*WORK ORDER*: From the data below, return all lines holding the string "chapter".

*DATA TO PROCESS*:
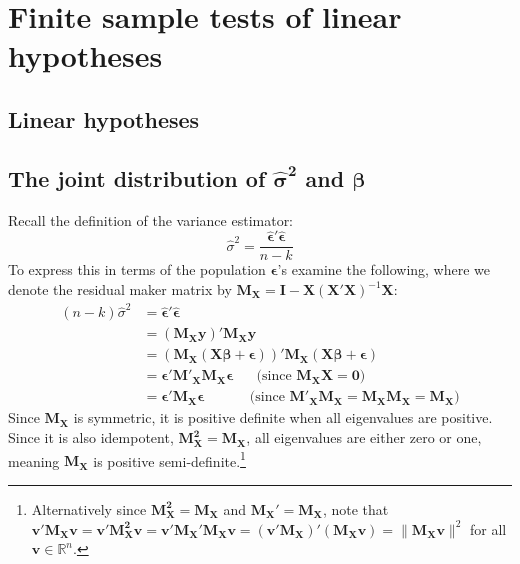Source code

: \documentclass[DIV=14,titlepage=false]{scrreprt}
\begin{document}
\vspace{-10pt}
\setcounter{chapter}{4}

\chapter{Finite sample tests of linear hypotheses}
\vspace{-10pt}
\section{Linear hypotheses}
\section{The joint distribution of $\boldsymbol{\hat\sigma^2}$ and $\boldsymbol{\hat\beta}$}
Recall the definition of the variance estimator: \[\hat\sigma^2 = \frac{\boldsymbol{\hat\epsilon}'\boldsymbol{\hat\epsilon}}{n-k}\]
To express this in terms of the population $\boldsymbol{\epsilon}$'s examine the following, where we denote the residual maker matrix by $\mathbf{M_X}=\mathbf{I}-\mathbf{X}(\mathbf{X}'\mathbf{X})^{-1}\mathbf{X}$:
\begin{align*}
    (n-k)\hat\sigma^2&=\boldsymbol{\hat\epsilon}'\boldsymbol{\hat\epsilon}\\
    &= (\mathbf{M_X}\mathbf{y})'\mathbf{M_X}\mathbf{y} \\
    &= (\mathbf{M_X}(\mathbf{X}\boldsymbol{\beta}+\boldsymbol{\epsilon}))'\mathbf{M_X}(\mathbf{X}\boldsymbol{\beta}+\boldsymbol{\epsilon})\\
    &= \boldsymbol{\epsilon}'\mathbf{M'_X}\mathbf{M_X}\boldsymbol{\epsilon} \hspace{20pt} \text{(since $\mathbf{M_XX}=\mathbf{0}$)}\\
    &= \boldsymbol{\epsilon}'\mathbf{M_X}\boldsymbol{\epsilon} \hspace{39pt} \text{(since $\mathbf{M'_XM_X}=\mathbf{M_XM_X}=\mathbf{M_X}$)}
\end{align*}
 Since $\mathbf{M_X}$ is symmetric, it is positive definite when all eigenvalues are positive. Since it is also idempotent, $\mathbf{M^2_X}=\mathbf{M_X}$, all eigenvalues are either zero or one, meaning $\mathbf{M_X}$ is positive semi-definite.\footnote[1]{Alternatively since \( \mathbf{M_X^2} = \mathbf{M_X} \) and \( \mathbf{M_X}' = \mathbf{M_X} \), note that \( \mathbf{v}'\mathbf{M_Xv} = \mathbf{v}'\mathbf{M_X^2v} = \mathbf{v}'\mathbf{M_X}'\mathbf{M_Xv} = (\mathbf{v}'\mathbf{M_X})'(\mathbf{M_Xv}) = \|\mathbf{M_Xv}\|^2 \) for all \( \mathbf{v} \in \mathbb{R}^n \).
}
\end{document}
* * *
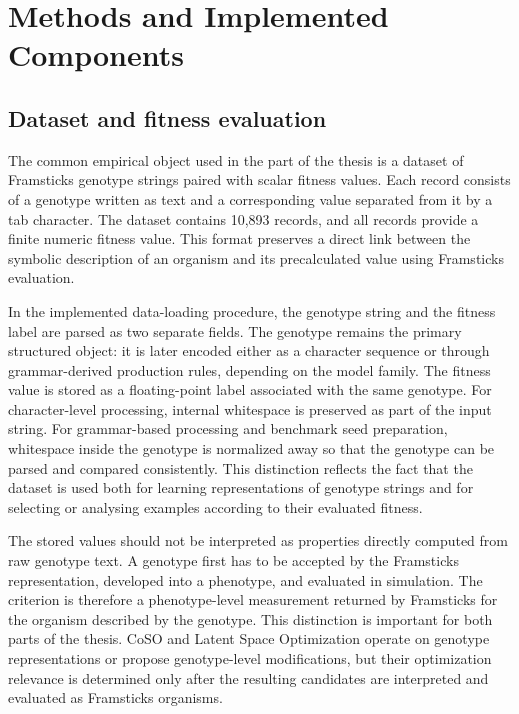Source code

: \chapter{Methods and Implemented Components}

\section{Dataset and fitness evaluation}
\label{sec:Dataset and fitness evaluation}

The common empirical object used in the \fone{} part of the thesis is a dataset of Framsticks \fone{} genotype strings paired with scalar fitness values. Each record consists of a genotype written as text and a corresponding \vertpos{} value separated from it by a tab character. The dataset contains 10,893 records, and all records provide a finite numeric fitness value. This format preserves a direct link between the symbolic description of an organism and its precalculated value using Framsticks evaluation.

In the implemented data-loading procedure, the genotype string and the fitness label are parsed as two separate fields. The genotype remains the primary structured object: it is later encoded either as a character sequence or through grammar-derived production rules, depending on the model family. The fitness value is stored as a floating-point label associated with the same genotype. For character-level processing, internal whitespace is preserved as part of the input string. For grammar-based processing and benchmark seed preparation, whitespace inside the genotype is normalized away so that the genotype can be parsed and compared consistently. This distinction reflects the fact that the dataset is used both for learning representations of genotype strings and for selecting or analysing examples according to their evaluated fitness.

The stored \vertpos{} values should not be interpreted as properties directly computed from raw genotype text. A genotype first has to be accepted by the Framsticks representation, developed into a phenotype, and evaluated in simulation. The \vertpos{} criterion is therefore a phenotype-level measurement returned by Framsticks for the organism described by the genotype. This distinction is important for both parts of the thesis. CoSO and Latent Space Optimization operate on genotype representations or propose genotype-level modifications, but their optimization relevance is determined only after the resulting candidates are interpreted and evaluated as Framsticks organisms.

*ANSWER BOX*:
\setcounter{chapter}{4}
\chapter{Finite sample tests of linear hypotheses}
: \chapter{Methods and Implemented Components}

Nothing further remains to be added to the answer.